**Material for the task**:
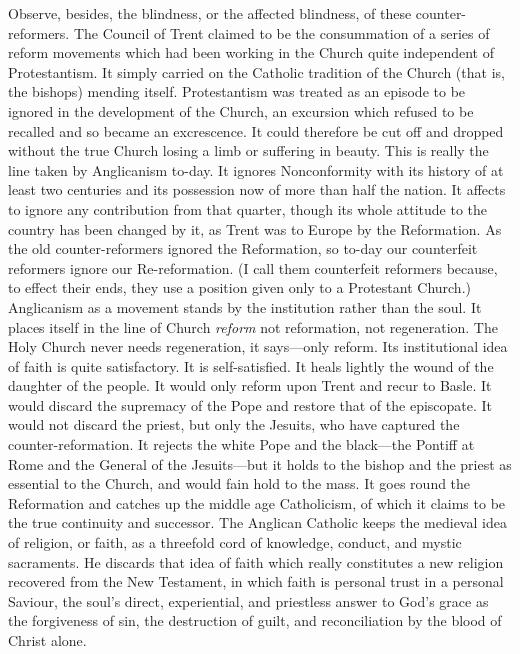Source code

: \documentclass[12pt,a5paper,twoside]{book}
\begin{document}
Observe, besides, the blindness, or the affected blindness, 
of these counter-reformers. The Council of 
Trent claimed to be the consummation of a series of 
reform movements which had been working in the 
Church quite independent of Protestantism. It 
simply carried on the Catholic tradition of the Church 
(that is, the bishops) mending itself. Protestantism 
was treated as an episode to be ignored in the development 
of the Church, an excursion which refused 
to be recalled and so became an excrescence. 
It could therefore be cut off and dropped without the 
true Church losing a limb or suffering in beauty. 
This is really the line taken by Anglicanism to-day. It 
ignores Nonconformity with its history of at least two 
centuries and its possession now of more than half 
the nation. It affects to ignore any contribution 
from that quarter, though its whole attitude to the 
country has been changed by it, as Trent was to 
Europe by the Reformation. As the old counter-reformers ignored the Reformation, so to-day our 
counterfeit reformers ignore our Re-reformation. (I 
call them counterfeit reformers because, to effect their 
ends, they use a position given only to a Protestant 
Church.) Anglicanism as a movement stands by the 
institution rather than the soul. It places itself in 
the line of Church \textit{reform} not reformation, not regeneration. 
The Holy Church never needs regeneration, 
it says---only reform. Its institutional idea of 
faith is quite satisfactory. It is self-satisfied. It heals 
lightly the wound of the daughter of the people. It 
would only reform upon Trent and recur to Basle. 
It would discard the supremacy of the Pope and restore 
that of the episcopate. It would not discard the 
priest, but only the Jesuits, who have captured the 
counter-reformation. It rejects the white Pope and 
the black---the Pontiff at Rome and the General of 
the Jesuits---but it holds to the bishop and the priest 
as essential to the Church, and would fain hold to the 
mass. It goes round the Reformation and catches up 
the middle age Catholicism, of which it claims to be 
the true continuity and successor. The Anglican 
Catholic keeps the medieval idea of religion, or faith, 
as a threefold cord of knowledge, conduct, and mystic 
sacraments. He discards that idea of faith which 
really constitutes a new religion recovered from the 
New Testament, in which faith is personal trust in a 
personal Saviour, the soul's direct, experiential, and 
priestless answer to God's grace as the forgiveness of 
sin, the destruction of guilt, and reconciliation by the 
blood of Christ alone. 
\end{document}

**Work required**: From the line that has "from that quarter, though" through the line that has "the line of", copy every line exactly as it appears above, and leave out all others.

**Problem solution**:
from that quarter, though its whole attitude to the 
country has been changed by it, as Trent was to 
Europe by the Reformation. As the old counter-reformers ignored the Reformation, so to-day our 
counterfeit reformers ignore our Re-reformation. (I 
call them counterfeit reformers because, to effect their 
ends, they use a position given only to a Protestant 
Church.) Anglicanism as a movement stands by the 
institution rather than the soul. It places itself in 
the line of Church \textit{reform} not reformation, not regeneration. 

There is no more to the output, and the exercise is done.